Parliament has apologised to gay men who were convicted under old homosexual laws, and unanimously passed the first reading of a Bill to wipe their convictions.
"Today we're putting on the record that this House deeply regrets the hurt and stigma suffered by the hundreds of New Zealand men who were turned into criminals by a law that was profoundly wrong and for that we are sorry," Justice Minister Amy Adams said on Thursday.
The Criminal Records (Expungement of Convictions for Historical Homosexual Offences) Bill will allow men who were convicted of homosexual offences, which were decriminalised in 1986, to apply to have their convictions expunged from their records.
MPs in Parliament acknowledged the suffering of the men who were convicted under the laws, and the continued effects this had on their lives and the lives of their loved ones. "It is never too late to apologise," Ms Adams said.

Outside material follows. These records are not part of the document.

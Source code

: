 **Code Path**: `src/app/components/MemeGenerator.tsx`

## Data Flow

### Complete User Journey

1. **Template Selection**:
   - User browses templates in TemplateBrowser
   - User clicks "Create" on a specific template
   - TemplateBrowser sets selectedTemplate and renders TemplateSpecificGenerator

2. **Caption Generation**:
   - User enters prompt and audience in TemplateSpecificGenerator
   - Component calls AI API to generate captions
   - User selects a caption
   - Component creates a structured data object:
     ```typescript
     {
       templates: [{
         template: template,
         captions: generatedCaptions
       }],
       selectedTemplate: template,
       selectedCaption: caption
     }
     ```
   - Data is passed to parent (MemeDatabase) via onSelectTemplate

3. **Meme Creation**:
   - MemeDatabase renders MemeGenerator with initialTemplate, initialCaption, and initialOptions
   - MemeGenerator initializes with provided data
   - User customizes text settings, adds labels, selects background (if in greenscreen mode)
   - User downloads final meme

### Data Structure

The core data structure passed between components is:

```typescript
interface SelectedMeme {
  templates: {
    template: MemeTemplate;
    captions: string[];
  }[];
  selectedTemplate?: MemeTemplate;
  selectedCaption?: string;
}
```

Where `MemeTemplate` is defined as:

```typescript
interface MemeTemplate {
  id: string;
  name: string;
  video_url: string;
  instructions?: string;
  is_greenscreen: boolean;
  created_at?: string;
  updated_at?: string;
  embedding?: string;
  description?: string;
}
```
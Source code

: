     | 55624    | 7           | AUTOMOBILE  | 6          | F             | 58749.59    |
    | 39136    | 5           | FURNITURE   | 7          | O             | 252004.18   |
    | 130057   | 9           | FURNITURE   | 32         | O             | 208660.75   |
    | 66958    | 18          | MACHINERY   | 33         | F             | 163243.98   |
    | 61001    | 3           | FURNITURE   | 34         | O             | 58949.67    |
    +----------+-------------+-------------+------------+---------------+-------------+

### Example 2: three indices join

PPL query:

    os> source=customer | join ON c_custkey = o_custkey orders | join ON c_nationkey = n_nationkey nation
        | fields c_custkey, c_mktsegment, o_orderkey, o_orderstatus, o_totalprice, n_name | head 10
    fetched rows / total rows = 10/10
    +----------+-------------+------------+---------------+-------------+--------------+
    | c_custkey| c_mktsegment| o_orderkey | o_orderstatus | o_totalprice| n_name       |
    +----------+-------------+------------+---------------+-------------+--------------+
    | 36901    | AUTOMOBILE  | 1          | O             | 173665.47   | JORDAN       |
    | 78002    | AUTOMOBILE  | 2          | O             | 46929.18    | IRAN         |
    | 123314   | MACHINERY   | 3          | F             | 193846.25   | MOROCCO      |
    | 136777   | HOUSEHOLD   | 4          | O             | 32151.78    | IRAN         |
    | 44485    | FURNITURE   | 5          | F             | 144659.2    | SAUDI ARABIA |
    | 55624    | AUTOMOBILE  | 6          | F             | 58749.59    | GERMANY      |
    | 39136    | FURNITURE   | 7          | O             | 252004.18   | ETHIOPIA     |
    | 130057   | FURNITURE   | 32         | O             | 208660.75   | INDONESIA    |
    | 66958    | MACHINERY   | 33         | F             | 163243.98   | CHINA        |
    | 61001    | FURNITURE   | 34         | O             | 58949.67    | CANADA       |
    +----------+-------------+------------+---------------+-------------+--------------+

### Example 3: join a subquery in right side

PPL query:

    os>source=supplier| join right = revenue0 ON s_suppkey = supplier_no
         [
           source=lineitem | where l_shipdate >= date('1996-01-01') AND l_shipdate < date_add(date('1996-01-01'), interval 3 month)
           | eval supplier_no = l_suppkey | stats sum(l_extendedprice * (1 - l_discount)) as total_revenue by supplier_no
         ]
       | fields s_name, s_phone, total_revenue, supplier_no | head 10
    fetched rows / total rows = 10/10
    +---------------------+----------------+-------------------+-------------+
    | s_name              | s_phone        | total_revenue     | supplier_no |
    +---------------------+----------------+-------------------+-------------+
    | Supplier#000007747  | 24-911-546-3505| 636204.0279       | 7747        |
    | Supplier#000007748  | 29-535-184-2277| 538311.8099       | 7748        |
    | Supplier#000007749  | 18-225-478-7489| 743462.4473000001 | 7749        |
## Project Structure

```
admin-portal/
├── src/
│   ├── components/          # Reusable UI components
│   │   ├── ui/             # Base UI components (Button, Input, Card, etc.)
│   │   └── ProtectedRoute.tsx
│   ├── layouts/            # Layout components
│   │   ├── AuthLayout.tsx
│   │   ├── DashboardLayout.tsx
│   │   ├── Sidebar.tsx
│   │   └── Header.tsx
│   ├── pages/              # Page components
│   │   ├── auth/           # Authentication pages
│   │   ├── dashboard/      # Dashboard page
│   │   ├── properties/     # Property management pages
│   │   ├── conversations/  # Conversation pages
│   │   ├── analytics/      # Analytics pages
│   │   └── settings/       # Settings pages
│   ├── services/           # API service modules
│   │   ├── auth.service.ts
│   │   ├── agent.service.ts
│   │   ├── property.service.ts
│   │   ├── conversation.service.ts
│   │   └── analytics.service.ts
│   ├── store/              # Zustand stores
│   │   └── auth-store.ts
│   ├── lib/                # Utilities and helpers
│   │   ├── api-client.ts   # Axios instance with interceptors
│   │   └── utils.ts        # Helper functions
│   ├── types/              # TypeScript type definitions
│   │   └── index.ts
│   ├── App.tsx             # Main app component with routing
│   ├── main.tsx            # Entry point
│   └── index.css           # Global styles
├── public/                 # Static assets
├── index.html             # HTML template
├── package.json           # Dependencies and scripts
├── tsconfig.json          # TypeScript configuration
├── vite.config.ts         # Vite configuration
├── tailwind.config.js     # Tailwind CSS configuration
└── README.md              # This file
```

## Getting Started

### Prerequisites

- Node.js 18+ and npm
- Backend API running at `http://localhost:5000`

An estimated 1000 people will be eligible to apply to have their convictions expunged under the scheme, and families are able to apply on behalf of those who have deceased. The scheme will only apply to consensual acts.
The first reading of the Bill and the motion for Parliament to apologise to the men who were convicted was passed unanimously.
Labour MP Grant Robertson said: "Hundreds, possibly thousands of lives have been lost because men could not bear the shame, the stigma and the hurt caused by this Parliament and the way that society viewed them as criminals."
Green MP Jan Logie said to the men who were convicted: "I want to say clearly, the shame does not belong with you, the shame belongs with this Parliament and our society for robbing you of your inherent and inalienable rights."
Māori party Co-Leader Marama Fox said: "We can't make up for the years that have been wasted coming to this point, but we can help to lift the burden and we can help to send a message to our young people of today that you don't have to be ashamed, you can stand proud, and you can find support."